With these phenomena of complementary data to modeling, weather scenarios or remote sensing, our goal is to work as an integrator. We must be able to identify the best players to run our models reliably, according to the business issues that our customers submit to us. In the same way, for remote sensing, we work with several different players to adapt to our customers. Indeed, as was the case for our client Winfield, we have performance forecasting requests with people who already have access to remote sensing data. Our goal is then to be able to integrate the data already used by our clients into our models. That’s what we do at Winfield, in partnership with Geosys. Geosys works in the remote sensing part and we, at itk, in the forecasting part of the R7 offer of the cooperative.

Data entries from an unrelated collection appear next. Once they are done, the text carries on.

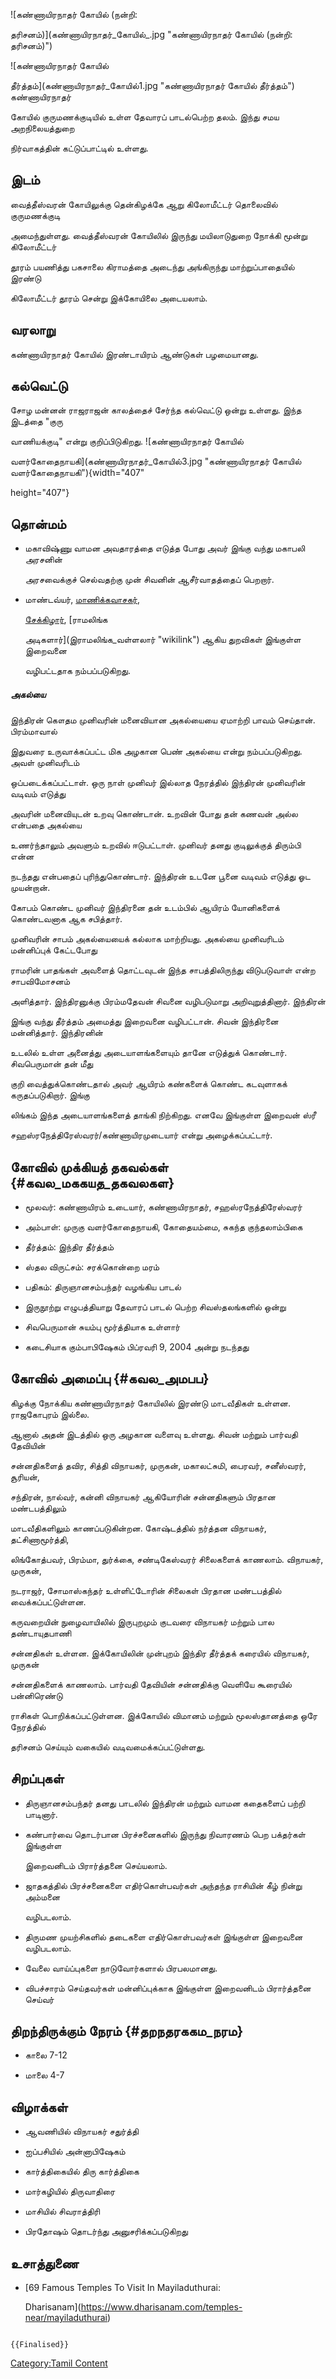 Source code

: ![கண்ணாயிரநாதர் கோயில் (நன்றி:
தரிசனம்)](கண்ணாயிரநாதர்_கோயில்_.jpg "கண்ணாயிரநாதர் கோயில் (நன்றி: தரிசனம்)")
![கண்ணாயிரநாதர் கோயில்
தீர்த்தம்](கண்ணாயிரநாதர்_கோயில்1.jpg "கண்ணாயிரநாதர் கோயில் தீர்த்தம்") கண்ணாயிரநாதர்
கோயில் குருமணக்குடியில் உள்ள தேவாரப் பாடல்பெற்ற தலம். இந்து சமய அறநிலையத்துறை
நிர்வாகத்தின் கட்டுப்பாட்டில் உள்ளது.

## இடம்

வைத்தீஸ்வரன் கோயிலுக்கு தென்கிழக்கே ஆறு கிலோமீட்டர் தொலைவில் குருமணக்குடி
அமைந்துள்ளது. வைத்தீஸ்வரன் கோயிலில் இருந்து மயிலாடுதுறை நோக்கி மூன்று கிலோமீட்டர்
தூரம் பயணித்து பகசாலை கிராமத்தை அடைந்து அங்கிருந்து மாற்றுப்பாதையில் இரண்டு
கிலோமீட்டர் தூரம் சென்று இக்கோயிலை அடையலாம்.

## வரலாறு

கண்ணாயிரநாதர் கோயில் இரண்டாயிரம் ஆண்டுகள் பழமையானது.

## கல்வெட்டு

சோழ மன்னன் ராஜராஜன் காலத்தைச் சேர்ந்த கல்வெட்டு ஒன்று உள்ளது. இந்த இடத்தை \"குரு
வாணியக்குடி\" என்று குறிப்பிடுகிறது. ![கண்ணாயிரநாதர் கோயில்
வளர்கோதைநாயகி](கண்ணாயிரநாதர்_கோயில்3.jpg "கண்ணாயிரநாதர் கோயில் வளர்கோதைநாயகி"){width="407"
height="407"}

## தொன்மம்

-   மகாவிஷ்ணு வாமன அவதாரத்தை எடுத்த போது அவர் இங்கு வந்து மகாபலி அரசனின்
    அரசவைக்குச் செல்வதற்கு முன் சிவனின் ஆசீர்வாதத்தைப் பெறறார்.
-   மாண்டவ்யர், [மாணிக்கவாசகர்](மாணிக்கவாசகர் "wikilink"),
    [சேக்கிழார்](சேக்கிழார் "wikilink"), [ராமலிங்க
    அடிகளார்](இராமலிங்க_வள்ளலார் "wikilink") ஆகிய துறவிகள் இங்குள்ள இறைவனை
    வழிபட்டதாக நம்பப்படுகிறது.

##### அகல்யை

இந்திரன் கௌதம முனிவரின் மனைவியான அகல்யையை ஏமாற்றி பாவம் செய்தான். பிரம்மாவால்
இதுவரை உருவாக்கப்பட்ட மிக அழகான பெண் அகல்யை என்று நம்பப்படுகிறது. அவள் முனிவரிடம்
ஒப்படைக்கப்பட்டாள். ஒரு நாள் முனிவர் இல்லாத நேரத்தில் இந்திரன் முனிவரின் வடிவம் எடுத்து
அவரின் மனைவியுடன் உறவு கொண்டான். உறவின் போது தன் கணவன் அல்ல என்பதை அகல்யை
உணர்ந்தாலும் அவளும் உறவில் ஈடுபட்டாள். முனிவர் தனது குடிலுக்குத் திரும்பி என்ன
நடந்தது என்பதைப் புரிந்துகொண்டார். இந்திரன் உடனே பூனை வடிவம் எடுத்து ஓட முயன்றான்.
கோபம் கொண்ட முனிவர் இந்திரனை தன் உடம்பில் ஆயிரம் யோனிகளைக் கொண்டவனாக ஆக சபித்தார்.
முனிவரின் சாபம் அகல்யையைக் கல்லாக மாற்றியது. அகல்யை முனிவரிடம் மன்னிப்புக் கேட்டபோது
​​ராமரின் பாதங்கள் அவளைத் தொட்டவுடன் இந்த சாபத்திலிருந்து விடுபடுவாள் என்ற சாபவிமோசனம்
அளித்தார். இந்திரனுக்கு பிரம்மதேவன் சிவனை வழிபடுமாறு அறிவுறுத்தினார். இந்திரன்
இங்கு வந்து தீர்த்தம் அமைத்து இறைவனை வழிபட்டான். சிவன் இந்திரனை மன்னித்தார். இந்திரனின்
உடலில் உள்ள அனைத்து அடையாளங்களையும் தானே எடுத்துக் கொண்டார். சிவபெருமான் தன் மீது
குறி வைத்துக்கொண்டதால் அவர் ஆயிரம் கண்களைக் கொண்ட கடவுளாகக் கருதப்படுகிறார். இங்கு
லிங்கம் இந்த அடையாளங்களைத் தாங்கி நிற்கிறது. எனவே இங்குள்ள இறைவன் ஸ்ரீ
சஹஸ்ரநேத்திரேஸ்வரர்/கண்ணாயிரமுடையார் என்று அழைக்கப்பட்டார்.

## கோவில் முக்கியத் தகவல்கள் {#கவல_மககயத_தகவலகள}

-   மூலவர்: கண்ணாயிரம் உடையார், கண்ணாயிரநாதர், சஹஸ்ரநேத்திரேஸ்வரர்
-   அம்பாள்: முருகு வளர்கோதைநாயகி, கோதையம்மை, சுகந்த குந்தலாம்பிகை
-   தீர்த்தம்: இந்திர தீர்த்தம்
-   ஸ்தல விருட்சம்: சரக்கொன்றை மரம்
-   பதிகம்: திருஞானசம்பந்தர் வழங்கிய பாடல்
-   இருநூற்று எழுபத்தியாறு தேவாரப் பாடல் பெற்ற சிவஸ்தலங்களில் ஒன்று
-   சிவபெருமான் சுயம்பு மூர்த்தியாக உள்ளார்
-   கடைசியாக கும்பாபிஷேகம் பிப்ரவரி 9, 2004 அன்று நடந்தது

## கோவில் அமைப்பு {#கவல_அமபப}

கிழக்கு நோக்கிய கண்ணாயிரநாதர் கோயிலில் இரண்டு மாடவீதிகள் உள்ளன. ராஜகோபுரம் இல்லை.
ஆனால் அதன் இடத்தில் ஒரு அழகான வளைவு உள்ளது. சிவன் மற்றும் பார்வதி தேவியின்
சன்னதிகளைத் தவிர, சித்தி விநாயகர், முருகன், மகாலட்சுமி, பைரவர், சனீஸ்வரர், சூரியன்,
சந்திரன், நால்வர், கன்னி விநாயகர் ஆகியோரின் சன்னதிகளும் பிரதான மண்டபத்திலும்
மாடவீதிகளிலும் காணப்படுகின்றன. கோஷ்டத்தில் நர்த்தன விநாயகர், தட்சிணாமூர்த்தி,
லிங்கோத்பவர், பிரம்மா, துர்க்கை, சண்டிகேஸ்வரர் சிலைகளைக் காணலாம். விநாயகர், முருகன்,
நடராஜர், சோமாஸ்கந்தர் உள்ளிட்டோரின் சிலைகள் பிரதான மண்டபத்தில் வைக்கப்பட்டுள்ளன.
கருவறையின் நுழைவாயிலில் இருபுறமும் குடவரை விநாயகர் மற்றும் பால தண்டாயுதபாணி
சன்னதிகள் உள்ளன. இக்கோயிலின் முன்புறம் இந்திர தீர்த்தக் கரையில் விநாயகர், முருகன்
சன்னதிகளைக் காணலாம். பார்வதி தேவியின் சன்னதிக்கு வெளியே கூரையில் பன்னிரெண்டு
ராசிகள் பொறிக்கப்பட்டுள்ளன. இக்கோயில் விமானம் மற்றும் மூலஸ்தானத்தை ஒரே நேரத்தில்
தரிசனம் செய்யும் வகையில் வடிவமைக்கப்பட்டுள்ளது.

## சிறப்புகள்

-   திருஞானசம்பந்தர் தனது பாடலில் இந்திரன் மற்றும் வாமன கதைகளைப் பற்றி பாடினார்.
-   கண்பார்வை தொடர்பான பிரச்சனைகளில் இருந்து நிவாரணம் பெற பக்தர்கள் இங்குள்ள
    இறைவனிடம் பிரார்த்தனை செய்யலாம்.
-   ஜாதகத்தில் பிரச்சனைகளை எதிர்கொள்பவர்கள் அந்தந்த ராசியின் கீழ் நின்று அம்மனை
    வழிபடலாம்.
-   திருமண முயற்சிகளில் தடைகளை எதிர்கொள்பவர்கள் இங்குள்ள இறைவனை வழிபடலாம்.
-   வேலை வாய்ப்புகளை நாடுவோர்களால் பிரபலமானது.
-   விபச்சாரம் செய்தவர்கள் மன்னிப்புக்காக இங்குள்ள இறைவனிடம் பிரார்த்தனை செய்வர்

## திறந்திருக்கும் நேரம் {#தறநதரககம_நரம}

-   காலை 7-12
-   மாலை 4-7

## விழாக்கள்

-   ஆவணியில் விநாயகர் சதுர்த்தி
-   ஐப்பசியில் அன்னாபிஷேகம்
-   கார்த்திகையில் திரு கார்த்திகை
-   மார்கழியில் திருவாதிரை
-   மாசியில் சிவராத்திரி
-   பிரதோஷம் தொடர்ந்து அனுசரிக்கப்படுகிறது

## உசாத்துணை

-   [69 Famous Temples To Visit In Mayiladuthurai:
    Dharisanam](https://www.dharisanam.com/temples-near/mayiladuthurai)

```{=mediawiki}
{{Finalised}}
```
[Category:Tamil Content](Category:Tamil_Content "wikilink")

On other subjects we can also work with biophysical indicators calculated by operators such as Airbus from satellite images. The objective is to be able to follow the progress in all these areas while enriching our own models.


Paths of progress

In terms of yield forecasting the major lock is being able to produce early in the season on reliable crops without having a lot of crop information. Techniques for automatic remote sensing of crops, thanks to the improved availability of high temporal frequency remote sensing supplies, are currently major paths of progress.

Another important player may be to lift the availability of satellite images depending on weather conditions. Currently, all techniques based on the exploitation of satellite images in the optical and infrared range are limited by cloud cover. CIRAD has opened up some interesting new possibilities.

Concerning the modelling track, what is interesting is to lift the locks on the valuation of yield maps. Currently, yield maps produced by sensors are under-exploited because of the difficulty in interpreting them. This is where the models seem very promising, when used in “reverse” mode. Based on a history of yield maps provided by the sensors of the harvesters crossed with our models, the idea is to map the soil. This will make it possible to search, by model version, for other quantities of soil that may stick, and to better explain the heterogeneities found in the field and find out how to correct these heterogeneities.

Also, another important element is to add value by coupling this yield prediction work with the optimization of collection and logistics.